Physically, a function's stack frame is the area between the addresses
contained in esp, the stack pointer, and ebp, the frame pointer (base
pointer in Intel terminology). Thus, if a function pushes more values
onto the stack, it is effectively growing its frame.
This is a very low-level view: the picture as seen from the C/C++
programmer is illustrated elsewhere:
• Unixwiz.net Tech Tip:
Intel x86 Function-call Conventions - C Programmer's View
For the sake of discussion, we're using the terms that the Microsoft Visual C
compiler uses to describe these conventions, even though other platforms
may use other terms.
-
__cdecl (pronounced see-DECK-'ll
rhymes with "heckle")
-
This convention is the most common because it supports semantics required
by the C language. The C language supports variadic functions (variable
argument lists, à la printf), and this means that the caller
must clean up the stack after the function call: the called function has
no way to know how to do this. It's not terribly optimal, but the C
language semantics demand it.
- __stdcall
-
Also known as __pascal, this requires that each function take a
fixed number of parameters, and this means that the called function
can do argument cleanup in one place rather than have this be scattered
throughout the program in every place that calls it. The Win32 API
primarily uses __stdcall.
It's important to note that these are merely conventions, and any
collection of cooperating code can agree on nearly anything. There are
other conventions (passing parameters in registers, for instance)

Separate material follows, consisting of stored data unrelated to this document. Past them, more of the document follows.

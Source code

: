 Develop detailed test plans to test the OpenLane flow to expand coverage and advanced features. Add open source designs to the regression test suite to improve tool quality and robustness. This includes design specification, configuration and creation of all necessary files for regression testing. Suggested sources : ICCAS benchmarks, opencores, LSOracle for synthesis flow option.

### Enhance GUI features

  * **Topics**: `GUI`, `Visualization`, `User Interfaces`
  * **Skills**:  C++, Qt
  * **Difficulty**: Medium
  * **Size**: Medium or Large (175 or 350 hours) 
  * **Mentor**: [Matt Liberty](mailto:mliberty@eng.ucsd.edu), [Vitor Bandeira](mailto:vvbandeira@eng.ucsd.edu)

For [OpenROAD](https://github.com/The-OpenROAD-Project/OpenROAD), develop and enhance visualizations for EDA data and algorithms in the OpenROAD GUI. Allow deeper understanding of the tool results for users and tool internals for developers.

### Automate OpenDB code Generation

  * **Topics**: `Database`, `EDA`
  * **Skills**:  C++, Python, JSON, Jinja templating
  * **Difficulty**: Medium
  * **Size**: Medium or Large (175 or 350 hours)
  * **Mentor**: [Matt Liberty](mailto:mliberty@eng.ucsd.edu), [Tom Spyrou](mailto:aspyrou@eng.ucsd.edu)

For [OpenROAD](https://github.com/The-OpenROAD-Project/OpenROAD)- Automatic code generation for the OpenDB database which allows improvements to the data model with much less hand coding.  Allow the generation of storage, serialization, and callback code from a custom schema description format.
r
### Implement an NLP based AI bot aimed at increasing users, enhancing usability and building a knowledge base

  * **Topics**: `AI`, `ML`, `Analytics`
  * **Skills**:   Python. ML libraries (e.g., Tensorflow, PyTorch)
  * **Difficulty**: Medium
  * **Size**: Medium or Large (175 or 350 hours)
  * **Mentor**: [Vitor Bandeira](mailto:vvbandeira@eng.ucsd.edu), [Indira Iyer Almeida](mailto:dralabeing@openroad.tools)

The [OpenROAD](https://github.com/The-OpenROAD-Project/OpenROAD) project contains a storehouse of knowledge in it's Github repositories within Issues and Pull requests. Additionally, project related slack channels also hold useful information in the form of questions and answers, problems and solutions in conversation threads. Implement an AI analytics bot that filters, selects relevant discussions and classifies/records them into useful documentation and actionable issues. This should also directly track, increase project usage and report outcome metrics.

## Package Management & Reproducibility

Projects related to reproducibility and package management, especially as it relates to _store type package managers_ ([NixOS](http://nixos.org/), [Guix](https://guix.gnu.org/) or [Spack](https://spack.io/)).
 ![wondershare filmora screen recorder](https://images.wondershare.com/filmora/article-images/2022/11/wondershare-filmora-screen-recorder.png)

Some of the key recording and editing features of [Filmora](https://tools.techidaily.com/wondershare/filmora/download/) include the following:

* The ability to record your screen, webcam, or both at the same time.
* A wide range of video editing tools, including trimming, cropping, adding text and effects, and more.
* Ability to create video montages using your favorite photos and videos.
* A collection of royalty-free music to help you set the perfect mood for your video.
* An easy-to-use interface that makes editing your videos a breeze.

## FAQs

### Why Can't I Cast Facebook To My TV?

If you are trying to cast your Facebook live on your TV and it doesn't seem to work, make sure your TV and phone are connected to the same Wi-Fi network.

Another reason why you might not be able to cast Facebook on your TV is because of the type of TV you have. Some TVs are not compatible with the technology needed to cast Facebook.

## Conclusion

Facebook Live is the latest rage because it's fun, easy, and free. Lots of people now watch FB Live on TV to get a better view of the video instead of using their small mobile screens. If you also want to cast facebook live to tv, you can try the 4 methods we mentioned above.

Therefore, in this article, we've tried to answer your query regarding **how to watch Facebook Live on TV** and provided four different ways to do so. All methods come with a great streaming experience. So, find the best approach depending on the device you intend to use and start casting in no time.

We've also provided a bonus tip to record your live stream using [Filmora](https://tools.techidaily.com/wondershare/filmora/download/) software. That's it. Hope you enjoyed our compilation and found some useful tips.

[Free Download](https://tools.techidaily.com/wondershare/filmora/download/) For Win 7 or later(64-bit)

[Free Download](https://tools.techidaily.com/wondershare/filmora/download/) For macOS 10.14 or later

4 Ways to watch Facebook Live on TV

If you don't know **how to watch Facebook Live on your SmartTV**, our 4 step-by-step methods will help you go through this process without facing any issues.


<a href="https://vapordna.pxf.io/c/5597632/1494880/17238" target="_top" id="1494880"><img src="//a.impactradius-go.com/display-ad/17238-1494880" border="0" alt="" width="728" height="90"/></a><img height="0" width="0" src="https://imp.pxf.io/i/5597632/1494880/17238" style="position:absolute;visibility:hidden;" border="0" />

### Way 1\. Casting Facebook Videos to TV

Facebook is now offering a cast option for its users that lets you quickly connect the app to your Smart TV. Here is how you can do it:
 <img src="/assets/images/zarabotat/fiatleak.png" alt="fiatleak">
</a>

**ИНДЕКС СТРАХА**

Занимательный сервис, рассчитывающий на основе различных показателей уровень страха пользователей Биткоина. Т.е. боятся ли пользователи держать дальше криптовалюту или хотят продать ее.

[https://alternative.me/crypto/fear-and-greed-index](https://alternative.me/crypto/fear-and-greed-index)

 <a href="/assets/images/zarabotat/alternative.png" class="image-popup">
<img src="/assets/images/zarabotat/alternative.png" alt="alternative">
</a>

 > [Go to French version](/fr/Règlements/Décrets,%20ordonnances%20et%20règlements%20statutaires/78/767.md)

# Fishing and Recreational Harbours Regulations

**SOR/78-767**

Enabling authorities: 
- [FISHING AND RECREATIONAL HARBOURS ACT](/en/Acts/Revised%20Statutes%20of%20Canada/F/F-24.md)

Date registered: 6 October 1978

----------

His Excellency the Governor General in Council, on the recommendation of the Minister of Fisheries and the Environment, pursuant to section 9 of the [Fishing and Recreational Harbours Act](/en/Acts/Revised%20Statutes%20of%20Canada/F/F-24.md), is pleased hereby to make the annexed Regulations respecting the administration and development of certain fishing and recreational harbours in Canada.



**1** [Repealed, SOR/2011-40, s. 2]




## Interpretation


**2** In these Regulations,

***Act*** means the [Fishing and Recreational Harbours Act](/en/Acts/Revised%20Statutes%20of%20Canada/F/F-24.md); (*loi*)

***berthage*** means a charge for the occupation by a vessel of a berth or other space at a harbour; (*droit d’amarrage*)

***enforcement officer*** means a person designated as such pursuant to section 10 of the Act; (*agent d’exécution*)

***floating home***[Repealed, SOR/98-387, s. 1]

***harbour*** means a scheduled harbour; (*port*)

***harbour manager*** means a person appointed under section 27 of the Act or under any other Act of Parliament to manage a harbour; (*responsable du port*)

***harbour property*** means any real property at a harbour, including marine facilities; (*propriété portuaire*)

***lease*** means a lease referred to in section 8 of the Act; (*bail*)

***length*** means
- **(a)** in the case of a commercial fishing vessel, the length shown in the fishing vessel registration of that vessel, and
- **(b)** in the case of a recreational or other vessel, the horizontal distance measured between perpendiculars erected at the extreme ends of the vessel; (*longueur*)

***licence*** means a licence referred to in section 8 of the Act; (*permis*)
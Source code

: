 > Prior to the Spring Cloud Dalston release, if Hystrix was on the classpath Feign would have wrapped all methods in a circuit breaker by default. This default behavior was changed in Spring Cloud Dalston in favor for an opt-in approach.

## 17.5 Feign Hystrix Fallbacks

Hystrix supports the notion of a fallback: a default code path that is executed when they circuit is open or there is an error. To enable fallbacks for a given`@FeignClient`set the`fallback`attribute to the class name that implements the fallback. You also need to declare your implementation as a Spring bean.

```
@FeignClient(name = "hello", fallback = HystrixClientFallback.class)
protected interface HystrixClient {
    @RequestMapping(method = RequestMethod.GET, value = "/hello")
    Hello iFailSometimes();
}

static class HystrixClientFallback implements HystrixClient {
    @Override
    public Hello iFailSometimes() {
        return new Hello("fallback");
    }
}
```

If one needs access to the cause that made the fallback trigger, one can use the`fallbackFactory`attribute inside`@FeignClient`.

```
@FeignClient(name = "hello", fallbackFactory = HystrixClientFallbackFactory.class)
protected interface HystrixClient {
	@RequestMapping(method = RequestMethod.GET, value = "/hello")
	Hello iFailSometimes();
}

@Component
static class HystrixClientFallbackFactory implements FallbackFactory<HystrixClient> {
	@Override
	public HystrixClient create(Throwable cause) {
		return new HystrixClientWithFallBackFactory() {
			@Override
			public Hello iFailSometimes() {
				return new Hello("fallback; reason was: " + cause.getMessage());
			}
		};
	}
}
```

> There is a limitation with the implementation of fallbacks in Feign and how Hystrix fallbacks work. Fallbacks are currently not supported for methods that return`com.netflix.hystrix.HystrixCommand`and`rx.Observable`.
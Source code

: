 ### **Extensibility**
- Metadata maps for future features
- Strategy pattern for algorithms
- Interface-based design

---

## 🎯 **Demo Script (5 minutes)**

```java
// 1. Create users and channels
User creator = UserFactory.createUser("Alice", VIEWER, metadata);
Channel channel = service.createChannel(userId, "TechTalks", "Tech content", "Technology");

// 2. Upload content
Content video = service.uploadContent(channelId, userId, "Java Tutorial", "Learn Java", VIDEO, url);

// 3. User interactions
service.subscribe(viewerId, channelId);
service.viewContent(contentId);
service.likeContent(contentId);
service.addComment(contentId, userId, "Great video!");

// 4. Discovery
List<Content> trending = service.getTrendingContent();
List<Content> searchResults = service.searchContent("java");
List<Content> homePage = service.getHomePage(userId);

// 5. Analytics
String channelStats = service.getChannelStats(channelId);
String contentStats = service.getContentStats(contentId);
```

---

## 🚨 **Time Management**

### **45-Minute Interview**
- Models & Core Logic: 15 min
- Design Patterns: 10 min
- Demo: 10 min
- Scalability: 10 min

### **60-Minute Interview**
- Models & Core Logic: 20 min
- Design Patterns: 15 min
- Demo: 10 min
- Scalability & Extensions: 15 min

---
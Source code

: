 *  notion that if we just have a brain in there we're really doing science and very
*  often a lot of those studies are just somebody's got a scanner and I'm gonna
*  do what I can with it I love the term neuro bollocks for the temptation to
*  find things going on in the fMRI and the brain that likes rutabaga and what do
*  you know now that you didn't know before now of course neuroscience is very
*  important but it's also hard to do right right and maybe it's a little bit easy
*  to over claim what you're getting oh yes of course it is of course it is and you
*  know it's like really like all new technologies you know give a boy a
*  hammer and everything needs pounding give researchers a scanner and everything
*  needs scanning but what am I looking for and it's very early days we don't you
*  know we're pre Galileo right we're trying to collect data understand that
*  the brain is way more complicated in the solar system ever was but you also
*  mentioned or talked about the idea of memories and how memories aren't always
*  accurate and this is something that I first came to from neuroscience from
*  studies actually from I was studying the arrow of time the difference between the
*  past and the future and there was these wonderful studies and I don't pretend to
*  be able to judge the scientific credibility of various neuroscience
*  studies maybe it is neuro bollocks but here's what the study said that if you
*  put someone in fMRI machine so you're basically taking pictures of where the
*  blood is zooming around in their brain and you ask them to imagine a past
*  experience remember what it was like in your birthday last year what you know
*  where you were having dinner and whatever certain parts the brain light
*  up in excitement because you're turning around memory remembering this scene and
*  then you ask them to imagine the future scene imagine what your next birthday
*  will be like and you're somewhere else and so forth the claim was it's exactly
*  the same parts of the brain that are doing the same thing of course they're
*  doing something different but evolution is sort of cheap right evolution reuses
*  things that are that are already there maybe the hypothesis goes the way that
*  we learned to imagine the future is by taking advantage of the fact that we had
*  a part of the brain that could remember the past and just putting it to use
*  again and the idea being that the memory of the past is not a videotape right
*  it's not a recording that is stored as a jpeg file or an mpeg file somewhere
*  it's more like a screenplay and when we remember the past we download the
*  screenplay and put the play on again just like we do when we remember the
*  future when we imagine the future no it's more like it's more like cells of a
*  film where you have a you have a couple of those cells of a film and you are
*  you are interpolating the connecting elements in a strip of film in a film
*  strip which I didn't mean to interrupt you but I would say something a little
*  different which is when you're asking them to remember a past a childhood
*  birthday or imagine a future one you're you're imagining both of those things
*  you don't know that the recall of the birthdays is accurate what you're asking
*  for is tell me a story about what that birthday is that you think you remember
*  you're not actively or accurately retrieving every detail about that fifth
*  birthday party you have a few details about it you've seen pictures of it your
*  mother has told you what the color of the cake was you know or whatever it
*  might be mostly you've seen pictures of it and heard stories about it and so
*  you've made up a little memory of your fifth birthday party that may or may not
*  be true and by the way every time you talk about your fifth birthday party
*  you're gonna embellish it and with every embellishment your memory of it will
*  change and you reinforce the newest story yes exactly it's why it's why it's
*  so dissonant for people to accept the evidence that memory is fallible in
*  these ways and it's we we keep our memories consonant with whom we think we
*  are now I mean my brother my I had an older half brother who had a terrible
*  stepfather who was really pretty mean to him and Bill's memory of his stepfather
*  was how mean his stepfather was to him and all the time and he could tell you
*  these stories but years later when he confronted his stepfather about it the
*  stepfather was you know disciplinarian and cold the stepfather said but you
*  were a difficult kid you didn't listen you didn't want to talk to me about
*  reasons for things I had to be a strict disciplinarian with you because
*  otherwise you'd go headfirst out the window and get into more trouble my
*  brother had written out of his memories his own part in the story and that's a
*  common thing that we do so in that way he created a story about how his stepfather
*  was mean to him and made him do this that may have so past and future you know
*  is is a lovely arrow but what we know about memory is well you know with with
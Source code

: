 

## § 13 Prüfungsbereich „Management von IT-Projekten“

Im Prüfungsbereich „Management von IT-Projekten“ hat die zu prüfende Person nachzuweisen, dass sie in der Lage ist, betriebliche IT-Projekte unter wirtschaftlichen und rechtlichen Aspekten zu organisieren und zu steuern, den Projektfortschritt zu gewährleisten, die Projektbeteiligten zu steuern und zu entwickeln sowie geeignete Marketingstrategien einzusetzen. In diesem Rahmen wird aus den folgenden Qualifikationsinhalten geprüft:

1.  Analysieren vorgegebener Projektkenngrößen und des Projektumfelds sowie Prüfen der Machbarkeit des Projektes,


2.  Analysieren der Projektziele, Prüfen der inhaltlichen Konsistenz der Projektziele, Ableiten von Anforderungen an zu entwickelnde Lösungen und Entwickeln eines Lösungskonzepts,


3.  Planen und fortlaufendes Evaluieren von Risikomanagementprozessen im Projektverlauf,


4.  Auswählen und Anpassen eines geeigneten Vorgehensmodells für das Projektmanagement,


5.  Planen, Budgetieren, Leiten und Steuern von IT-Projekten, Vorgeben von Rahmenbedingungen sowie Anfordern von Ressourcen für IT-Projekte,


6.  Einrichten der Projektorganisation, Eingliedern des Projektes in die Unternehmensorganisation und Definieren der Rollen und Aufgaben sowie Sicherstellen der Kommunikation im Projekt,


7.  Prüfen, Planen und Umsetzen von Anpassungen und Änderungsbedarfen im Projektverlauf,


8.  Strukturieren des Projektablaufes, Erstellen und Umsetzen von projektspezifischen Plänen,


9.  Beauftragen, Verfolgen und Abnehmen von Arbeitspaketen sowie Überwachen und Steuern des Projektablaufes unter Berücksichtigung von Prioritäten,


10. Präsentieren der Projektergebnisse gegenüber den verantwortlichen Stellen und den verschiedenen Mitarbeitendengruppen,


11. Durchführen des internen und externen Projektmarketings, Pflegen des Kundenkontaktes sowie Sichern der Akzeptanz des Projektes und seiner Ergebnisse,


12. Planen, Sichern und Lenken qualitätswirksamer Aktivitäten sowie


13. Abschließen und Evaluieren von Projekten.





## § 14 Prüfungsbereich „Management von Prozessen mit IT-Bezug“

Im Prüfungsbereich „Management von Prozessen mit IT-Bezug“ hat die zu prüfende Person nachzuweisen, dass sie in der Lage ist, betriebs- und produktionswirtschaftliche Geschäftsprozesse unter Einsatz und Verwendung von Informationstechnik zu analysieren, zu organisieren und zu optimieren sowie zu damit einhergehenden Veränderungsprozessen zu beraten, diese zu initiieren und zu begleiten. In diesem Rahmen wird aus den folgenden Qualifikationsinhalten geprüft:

that behave differently, and of course the optimizer can make mincemeat
of any clear picture as well.
Our focus here is to provide an overview, and not an authoritative
definition for these conventions.
Register use in the stack frame
In both __cdecl and __stdcall conventions,
the same set of three registers is involved in the function-call
frame:
-
%ESP - Stack Pointer
- This 32-bit register is implicitly manipulated by several
CPU instructions (PUSH, POP, CALL, and RET among others),
it always points to the last element used on the stack
(not the first free element): this means
that the PUSH and POP operations would be specified in pseudo-C as:
-
*--ESP = value; // push
value = *ESP++; // pop
-
The "Top of the stack" is an occupied location, not a free one, and
is at the lowest memory address.
-
%EBP - Base Pointer
- This 32-bit register is used to reference all the function parameters
and local variables in the current stack frame. Unlike the %esp register,
the base pointer is manipulated only explicitly. This is sometimes called
the "Frame Pointer".
-
%EIP - Instruction Pointer
- This holds the address of the next CPU instruction to be
executed, and it's saved onto the stack as part of the CALL
instruction. As well, any of the "jump" instructions modify the
%EIP directly.
Assembler notation
Virtually everybody in the Intel assembler world uses the Intel
notation, but the GNU C compiler uses what they call the "AT&T syntax"
for backwards compatibility. This seems to us to be a really dumb idea,
but it's a fact of life.
There are minor notational differences between the two notations, but
by far the most annoying is that the AT&T syntax reverses the
source and destination operands. To move the immediate value 4 into
the EAX register:
mov $4, %eax // AT&T notation
mov eax, 4 // Intel notation
More recent GNU compilers have a way to generate the Intel
syntax, but it's not clear if the GNU assembler takes it. In any
case, we'll use the Intel notation exclusively.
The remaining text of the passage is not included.